After coming home from school on the first day, she said, "I know a lot of people in my class, but it was weird. I can't describe it, really, except that I felt lonely." My heart kind of lurched. No parent wants their child to feel lonely. I started to reply, saying, "I know what it feels like to be surrounded by people and still feel lonely," but she cut me off there and said, "But when I got home, I said a prayer, so tomorrow will be better." And, sure enough, the next day on the way home from school, I asked her if she felt lonely. She looked at me like it was a dumb question and shook her head, saying, "Nope!" The appending "duh" was silent.

Donovan has slid quite nicely into second grade. He excels at reading, and his initial math testing revealed that he should be in third grade math. I'm going to take complete credit for this.
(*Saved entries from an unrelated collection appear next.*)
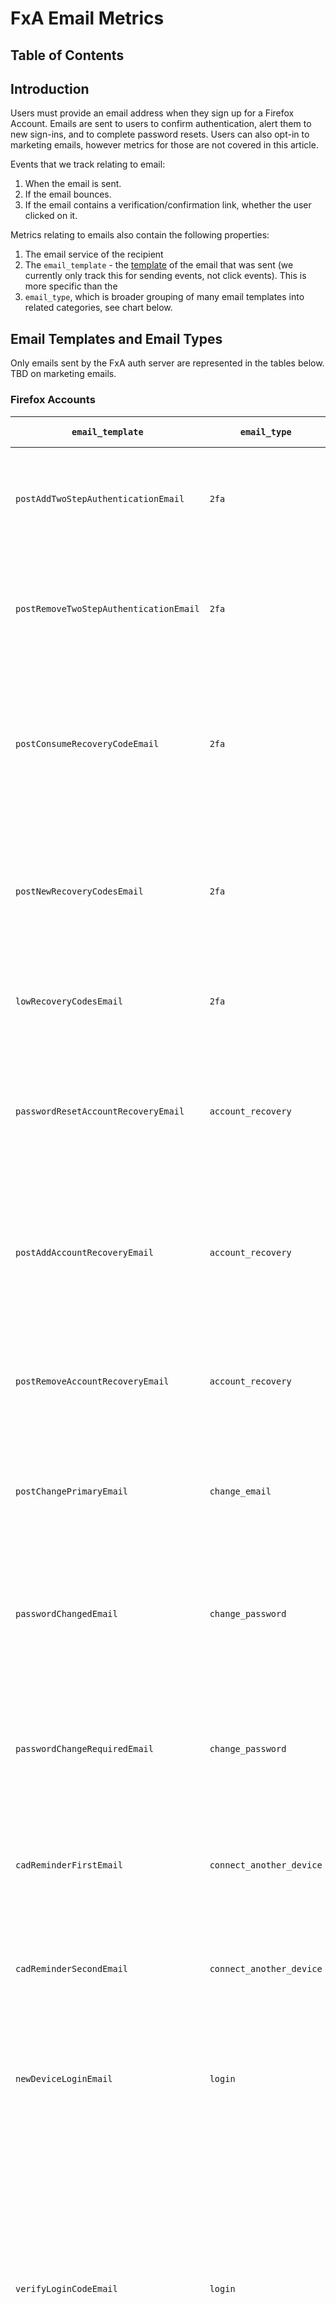 # FxA Email Metrics

## Table of Contents

<!-- toc -->

## Introduction

Users must provide an email address when they sign up for a Firefox Account. Emails are sent to users to confirm authentication, alert them to new sign-ins, and to complete password resets. Users can also opt-in to marketing emails, however metrics for those are not covered in this article.

Events that we track relating to email:

1. When the email is sent.
2. If the email bounces.
3. If the email contains a verification/confirmation link, whether the user clicked on it.

Metrics relating to emails also contain the following properties:

1. The email service of the recipient
2. The `email_template` - the [template](https://github.com/mozilla/fxa/tree/main/packages/fxa-auth-server/lib/senders/emails/templates) of the email that was sent (we currently only track this for sending events, not click events). This is more specific than the
3. `email_type`, which is broader grouping of many email templates into related categories, see chart below.

## Email Templates and Email Types

Only emails sent by the FxA auth server are represented in the tables below. TBD on marketing emails.

### Firefox Accounts

| `email_template`                       | `email_type`             | Description & Notes                                                                                                                                                                                                                                                        |
| -------------------------------------- | -------------------------| -------------------------------------------------------------------------------------------------------------------------------------------------------------------------------------------------------------------------------------------------------------------------- |
| `postAddTwoStepAuthenticationEmail`    | `2fa`                    | Sent to users after they successfully add 2 factor authentication to their account (TOTP)                                                                                                                                                                                  |
| `postRemoveTwoStepAuthenticationEmail` | `2fa`                    | Sent to users after they successfully REMOVE 2 factor authentication from their account (TOTP)                                                                                                                                                                             |
| `postConsumeRecoveryCodeEmail`         | `2fa`                    | Sent to users after they successfully use a recovery code to login to their account after not being able to use their second factor.                                                                                                                                       |
| `postNewRecoveryCodesEmail`            | `2fa`                    | Sent to users after they successfully generate a new set of 2FA recovery codes (replacing their old ones, if they existed).                                                                                                                                                |
| `lowRecoveryCodesEmail`                | `2fa`                    | Send when a user has 2 or fewer recovery codes remaining.                                                                                                                                                                                                                  |
| `passwordResetAccountRecoveryEmail`    | `account_recovery`       | After a user resets their password using a recovery key, they receive this email telling them to generate a new recovery key.                                                                                                                                              |
| `postAddAccountRecoveryEmail`          | `account_recovery`       | Sent to users after they successfully add account recovery capabilities to their account (i.e. after generating recovery codes).                                                                                                                                           |
| `postRemoveAccountRecoveryEmail`       | `account_recovery`       | Sent to users after they successfully REMOVE account recovery capabilities from their account.                                                                                                                                                                             |
| `postChangePrimaryEmail`               | `change_email`           | Sent to users after they successfully change their primary email address (is sent to their new email).                                                                                                                                                                     |
| `passwordChangedEmail`                 | `change_password`        | Sent to users after they change their password via FxA settings (NOT during password reset; they must be logged in to do this).                                                                                                                                            |
| `passwordChangeRequiredEmail`          | `change_password`        | Sent when an account's devices are disconnected and a password change is required due to suspicious activity.                                                                                                                                                              |
| `cadReminderFirstEmail`                | `connect_another_device` | Sent 8 hours after a user clicks "send me a reminder" on the connect another device page.                                                                                                                                                                                  |
| `cadReminderSecondEmail`               | `connect_another_device` | Sent 72 hours after a user clicks "send me a reminder" on the connect another device page.                                                                                                                                                                                 |
| `newDeviceLoginEmail`                  | `login`                  | Sent to existing accounts after they have logged into a device that FxA has not previously recognized.                                                                                                                                                                     |
| `verifyLoginCodeEmail`                 | `login`                  | Sent to existing accounts when they try to login to sync, containing a code (rather than a link) the user must enter into the login form. Note that currently the use of confirmation codes is limited to some login contexts only - they are never used for registration. |
| `verifyLoginEmail`                     | `login`                  | Sent to existing accounts when they try to login to sync. User must click the verification link before the logged-in device can begin syncing.                                                                                                                             |
| `postAddLinkedAccountEmail`            | `login`                  | Sent after a Firefox account is linked to a 3rd party account (e.g. an Apple account)                                                                                                                                                                                       |
| `postVerifyEmail`                      | `registration`           | Sent after users confirm their email. Contains instructions for how to connect another device to sync.                                                                                                                                                                     |
| `verifyEmail`                          | `registration`           | Sent to users setting up a new NON-sync account. Contains a verification link (user must click it for their account to become functional).                                                                                                                                 |
| `verificationReminderFirstEmail`       | `registration`           | If a users does not verify their account within 24 hours, they receive this email with an additional verification link.                                                                                                                                                    |
| `verificationReminderSecondEmail`      | `registration`           | If a users does not verify their account within 5 days, they receive this email with an additional verification link.                                                                                                                                                      |
| `verifyShortCodeEmail`                 | `registration`           | Sent to users to verify their account via code after signing up.                                                                                                                                                                                                           |
| `passwordResetEmail`                   | `reset_password`         | Sent to users after they reset their password (without using a recovery key).                                                                                                                                                                                              |
| `recoveryEmail`                        | `reset_password`         | After a user opts to reset their password (during login, because they clicked "forgot password"), they receive this email with a link to reset their password (without using a recovery key).                                                                              |
| `postVerifySecondaryEmail`             | `secondary_email`        | Sent to users after they successfully verified a secondary email address (sent to the secondary email address).                                                                                                                                                            |
| `postRemoveSecondaryEmail`             | `secondary_email`        | Sent to users after they successfully remove a secondary email address (sent to the secondary email address).                                                                                                                                                              |
| `verifySecondaryCodeEmail`             | `secondary_email`        | Sent to verify the addition of a secondary email via code.                                                                                                                                                                                                                 |
| `unblockCodeEmail`                     | `unblock`                | Sent to verify or unblock an account via code that has reached the login attempt rate limit.                                                                                                                                                                               |
| `verifyPrimaryEmail`                   | `verify`                 | Sent to users with an unverified primary email, meaning an unverified account, when they attempt an action requiring a verified account.                                                                                                                                   |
Well, I'll give a little to him, but I can confidently say this is due, in large part, to his pestering mom.

How many summers have we had where I've thought, "We're going to stay on top of reading and math this time!"?! And yet, August rolls around and I think, "Oh crud..." Well this time, THIS TIME, I sent my kids back to school knowing we had practiced the heck out of math facts.

Want to know the secret? XtraMath! It's a brilliant program that assesses your child and then gives them drills based on their level. They start with addition, then move to subtraction, then multiplication and division. It usually takes 10 minutes, initially, and then more like 5-7. It has a cool graph that marks their progress. So I made charts for the kids toward the end of the school year with 100 boxes for checking off. I told Ainsleigh that if she did XtraMath for 100 days, I'd buy her a new American Girl doll - THAT'S how serious I was about this. Donovan would get a skateboard (a real one - not one from Target). This is where we see which child is motivated by prizes. Donovan finished his about a month ago. Ainsleigh still has 7 days to go. I didn't make them do it everyday (obviously), opting to let them choose. And I tried to let them see how, if they let a few days go between drills, their score would go down. But if it had been 5 days, I'd say, "You've got to do this." I'm quite pleased with the program, especially given Donovan's test scores now, of course.

Want to know my other summer secret? Screen time. Or, rather, the lack thereof. I have a friend here whose television goes on vacation during the summer. Gasp! Ok, they do have family movie nights, but during the day it is off off OFF. I couldn't quite go that extreme right off the bat, but the kids were allowed 30 minutes per day. Screen time was any tv, computer, video games, ipod, etc. Every now and then I'd reward them with extra screen time, just as every now and then they'd lose screen time (watching the Olympics didn't count toward screen time!). About three weeks into summer when this was enacted, suddenly everyone was a lot calmer, a lot kinder, and a lot happier.

Want to know another secret (I'm full of them!)? Summer is over, but the kids still ask permission to use their screen time. The tv isn't on as much, and Albus gets more attention (and thus is a bit calmer. or that could be that he's growing up. who knows. we're all happier).
Stay tuned for a California recap only a month late. Pshaw. Then I'll tell you another secret about summer.


Becca said...

I'm obsessed with Alby pics. You should post more. Like a gazillion more.

NancyO said...

My only boy teacher in grade school was fifth grade, too.

Margo said...

Sarah, I love xtramath. I am so glad you told me about it. My kids hate it but that means it is a good thing. I even told Davids teacher about it and now she has the whole class doing it. Thanks for sharing your wisdom.

Amy :-) said...

Stopped in to see how things were going, and I was thrilled to see pics of Albus! Sounds like he is a handful, but hopefully he is making up for it with doggy trick proficiency!